Camille et Paul ont mis au point un art d’observer ce qui pourrait paraître dérisoire ou banal, mais la lumière avec laquelle ils l’éclairent nous convie à y regarder de plus près. Ces instants de vie qu’ils nous offrent, par la multiplication des traits, le soin et la précision de la reproduction manuelle, sont pris dans l’épaisseur du temps. La douceur qui en résulte est l’antithèse d’une action virile ou autocrate, ils accomplissent un art du care, donnent de l’attention. Ils n’ont jamais cessé de nous raconter une certaine politique du vivre ensemble, une utopie de l’amitié au sens large : les ami·e·s, les chats, la maison-grotte, le jardin, la mer – leur monde se partage et se vit avec eux. L’amitié n’est pas un petit club, l’amitié est un art de vivre.

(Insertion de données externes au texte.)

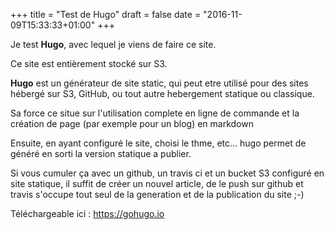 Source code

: +++
title = "Test de Hugo"
draft = false
date = "2016-11-09T15:33:33+01:00"
+++

Je test **Hugo**, avec lequel je viens de faire ce site.

Ce site est entièrement stocké sur S3.

**Hugo** est un générateur de site static, qui peut etre utilisé pour des sites hébergé sur S3, GitHub, ou tout autre hebergement statique ou classique.

Sa force ce situe sur l'utilisation complete en ligne de commande et la création de page (par exemple pour un blog) en markdown

Ensuite, en ayant configuré le site, choisi le thme, etc... hugo permet de généré en sorti la version statique a publier.

Si vous cumuler ça avec un github, un travis ci et un bucket S3 configuré en site statique, il suffit de créer un nouvel article, de le push sur github et travis s'occupe tout seul de la generation et de la publication du site ;-)

Téléchargeable ici : https://gohugo.io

Mais je me repens de ne vous avoir pas encore présenté Camille et Paul. Camille est née dans les années quatre-vingt en Bretagne et Paul pareil, mais plus au Sud et plus tôt dans la décennie. On dit d’eux qu’ils travaillent à quatre mains, moi je dirais plutôt qu’ils sont une créature solaire et bicéphale, ou comme ils le disent eux-mêmes, deux visions du monde qui n’en font plus qu’une – deux mains superposées. Ils pratiquent un art de portes ouvertes, les ami·e·s aident de-ci de-là, un enfant dessine sur le papier encore humide, et comme je me plais à l’imaginer, les chats trempent leurs pattes partout. Les portes grandes ouvertes, ils s’en vont travailler avec les autres – la communauté d’artistes n’existe pas que pour la galerie. La première fois que je les ai rencontrés, Camille et Paul étaient déguisés en fruits – pas deux fruits solitaires sous un crachin breton, non, deux fruits parmi une corbeille d’amis – l’union est vitale. C’est une des grandes beautés de leur travail, la porte est ouverte et ne claque pas.

JOËLLE BACCHETTA, 2018
Texte publié dans le catalogue de l’exposition Je suis devenu une chaise, un une amie, un pied, le nez, le pot et un chien.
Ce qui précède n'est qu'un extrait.